Red Flags Raised at Maker of Recalled Heart Drug a Year Ago
(Bloomberg) -- A U.S. inspector raised concerns with the Chinese manufacturer of a widely used heart drug more than a year before it was recalled for containing a probable cancer-causing chemical.
A Food and Drug Administration inspection in May 2017 found that the company, Zhejiang Huahai Pharmaceutical Co. Ltd., ignored quality testing that showed unnamed drugs didn’t meet U.S. standards, according to an agency report posted online on Thursday. The company didn’t look into the failures, and passing results were recorded instead, according to the report.
The blood-pressure medicine, called valsartan, was recalled last month. Zhejiang Huahai didn’t respond to requests for comment.
“As soon as the FDA was alerted to problems, we initiated an investigation and coordinated with the manufacturers to take swift action to recall all of the affected products,” FDA Commissioner Scott Gottlieb said in an email statement.
Sarah Peddicord, a spokeswoman for the FDA, declined to say when the agency was alerted to the problems.
The FDA on Thursday also added valsartan made by India-based Hetero Labs Ltd. to the recall. The chemical in the Hetero valsartan exceeds acceptable levels, though is generally lower than levels found in the active ingredient made by Zhejiang Huahai. The Hetero products are labeled under Camber Pharmaceuticals Inc. An FDA inspection uncovered problems at Hetero in 2016.
Hetero’s manufacturing process is similar to Zhejiang Huahai’s, and the FDA has contacted other valsartan makers to determine if their manufacturing processes are at risk.
The FDA has found issues related to drug manufacturing in China and India that have raised concerns about the safety of those pharmaceuticals. More than 80 percent of the ingredients used to make U.S.-consumed drugs are produced outside of the country, according to the agency. China, along with India, accounts for most of the raw ingredients in drugs consumed in the U.S.
The FDA redacted from the Zhejiang Huahai report the names of the drugs that failed quality testing, but the report indicates that the tests were on active pharmaceutical ingredients. Zhejiang Huahai made active ingredients for the drug valsartan, which treats heart failure and high blood pressure and is sold by Teva Pharmaceutical Industries Ltd. and Prinston Pharmaceutical Inc. Those companies recalled the products last month.
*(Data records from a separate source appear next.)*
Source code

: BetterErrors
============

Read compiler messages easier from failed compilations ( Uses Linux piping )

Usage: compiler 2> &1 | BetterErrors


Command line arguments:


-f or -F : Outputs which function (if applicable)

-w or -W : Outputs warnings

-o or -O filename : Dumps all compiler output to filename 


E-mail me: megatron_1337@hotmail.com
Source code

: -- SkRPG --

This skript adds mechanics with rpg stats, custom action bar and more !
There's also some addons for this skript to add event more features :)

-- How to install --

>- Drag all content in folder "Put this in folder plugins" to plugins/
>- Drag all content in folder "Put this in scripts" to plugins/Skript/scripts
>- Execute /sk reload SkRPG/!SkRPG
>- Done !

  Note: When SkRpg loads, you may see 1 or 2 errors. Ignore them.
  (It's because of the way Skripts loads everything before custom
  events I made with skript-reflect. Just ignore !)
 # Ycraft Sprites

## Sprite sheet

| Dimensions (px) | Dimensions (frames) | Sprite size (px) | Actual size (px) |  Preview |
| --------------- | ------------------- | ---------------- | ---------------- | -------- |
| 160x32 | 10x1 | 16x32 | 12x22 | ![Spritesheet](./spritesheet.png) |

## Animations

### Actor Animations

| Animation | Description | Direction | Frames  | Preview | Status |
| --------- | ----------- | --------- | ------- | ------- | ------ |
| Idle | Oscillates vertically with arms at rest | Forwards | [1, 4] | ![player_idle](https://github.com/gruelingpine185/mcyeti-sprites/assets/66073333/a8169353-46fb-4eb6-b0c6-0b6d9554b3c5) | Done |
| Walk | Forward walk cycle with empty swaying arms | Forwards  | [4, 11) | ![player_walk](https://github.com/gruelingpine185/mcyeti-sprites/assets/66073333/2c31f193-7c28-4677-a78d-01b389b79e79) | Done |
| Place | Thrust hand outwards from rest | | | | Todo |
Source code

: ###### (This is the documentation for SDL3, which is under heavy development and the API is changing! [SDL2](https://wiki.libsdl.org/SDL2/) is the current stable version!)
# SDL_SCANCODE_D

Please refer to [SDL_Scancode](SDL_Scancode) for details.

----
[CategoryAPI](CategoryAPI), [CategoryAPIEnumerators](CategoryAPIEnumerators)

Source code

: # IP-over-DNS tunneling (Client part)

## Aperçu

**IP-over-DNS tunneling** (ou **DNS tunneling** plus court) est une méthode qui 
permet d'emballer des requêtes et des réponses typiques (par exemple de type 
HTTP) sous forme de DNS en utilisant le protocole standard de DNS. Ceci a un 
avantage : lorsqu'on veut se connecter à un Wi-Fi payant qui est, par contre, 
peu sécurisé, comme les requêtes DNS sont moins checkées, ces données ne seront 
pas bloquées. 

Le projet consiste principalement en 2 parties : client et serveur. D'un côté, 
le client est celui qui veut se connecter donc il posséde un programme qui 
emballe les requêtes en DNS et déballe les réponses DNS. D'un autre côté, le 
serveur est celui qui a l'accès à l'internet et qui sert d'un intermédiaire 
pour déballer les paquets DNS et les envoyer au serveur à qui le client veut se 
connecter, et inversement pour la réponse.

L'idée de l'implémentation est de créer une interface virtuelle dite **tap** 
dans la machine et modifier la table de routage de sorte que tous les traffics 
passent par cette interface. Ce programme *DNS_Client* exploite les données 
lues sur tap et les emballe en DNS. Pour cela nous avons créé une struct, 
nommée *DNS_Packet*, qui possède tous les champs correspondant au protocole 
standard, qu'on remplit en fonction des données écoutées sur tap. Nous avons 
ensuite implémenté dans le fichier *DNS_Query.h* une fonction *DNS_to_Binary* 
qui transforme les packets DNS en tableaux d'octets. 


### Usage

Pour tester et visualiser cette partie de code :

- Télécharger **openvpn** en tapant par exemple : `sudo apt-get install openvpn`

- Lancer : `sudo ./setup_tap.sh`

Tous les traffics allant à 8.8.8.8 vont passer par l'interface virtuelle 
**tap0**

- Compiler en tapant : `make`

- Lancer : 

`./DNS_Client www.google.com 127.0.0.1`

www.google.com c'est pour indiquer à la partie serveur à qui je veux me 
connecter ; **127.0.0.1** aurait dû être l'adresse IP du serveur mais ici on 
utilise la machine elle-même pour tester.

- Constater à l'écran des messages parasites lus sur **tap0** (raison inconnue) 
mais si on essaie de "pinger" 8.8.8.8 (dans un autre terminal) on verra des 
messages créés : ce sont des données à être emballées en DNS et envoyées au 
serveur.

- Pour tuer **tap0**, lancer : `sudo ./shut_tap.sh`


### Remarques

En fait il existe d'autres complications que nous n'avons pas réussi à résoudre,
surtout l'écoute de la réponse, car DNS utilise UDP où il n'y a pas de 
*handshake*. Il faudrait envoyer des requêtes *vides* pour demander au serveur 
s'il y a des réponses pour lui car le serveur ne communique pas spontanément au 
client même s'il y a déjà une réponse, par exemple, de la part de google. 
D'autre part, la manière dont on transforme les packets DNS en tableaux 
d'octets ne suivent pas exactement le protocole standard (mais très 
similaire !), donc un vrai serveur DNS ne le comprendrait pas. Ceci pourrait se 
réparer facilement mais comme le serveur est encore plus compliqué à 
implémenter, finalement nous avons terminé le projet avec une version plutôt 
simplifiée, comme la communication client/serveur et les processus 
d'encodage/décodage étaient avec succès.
The valsartan that was recalled contained a chemical called NDMA, which the U.S. Environmental Protection Agency considers a probable human carcinogen. Based on manufacturing records, NDMA may have been in the impure valsartan for as long as four years. The FDA is testing samples of valsartan to determine the extent of the contamination.
During impurity testing, Zhejiang Huahai ignored indications of potential problems but they weren’t investigated, the FDA inspector found last year, the report said.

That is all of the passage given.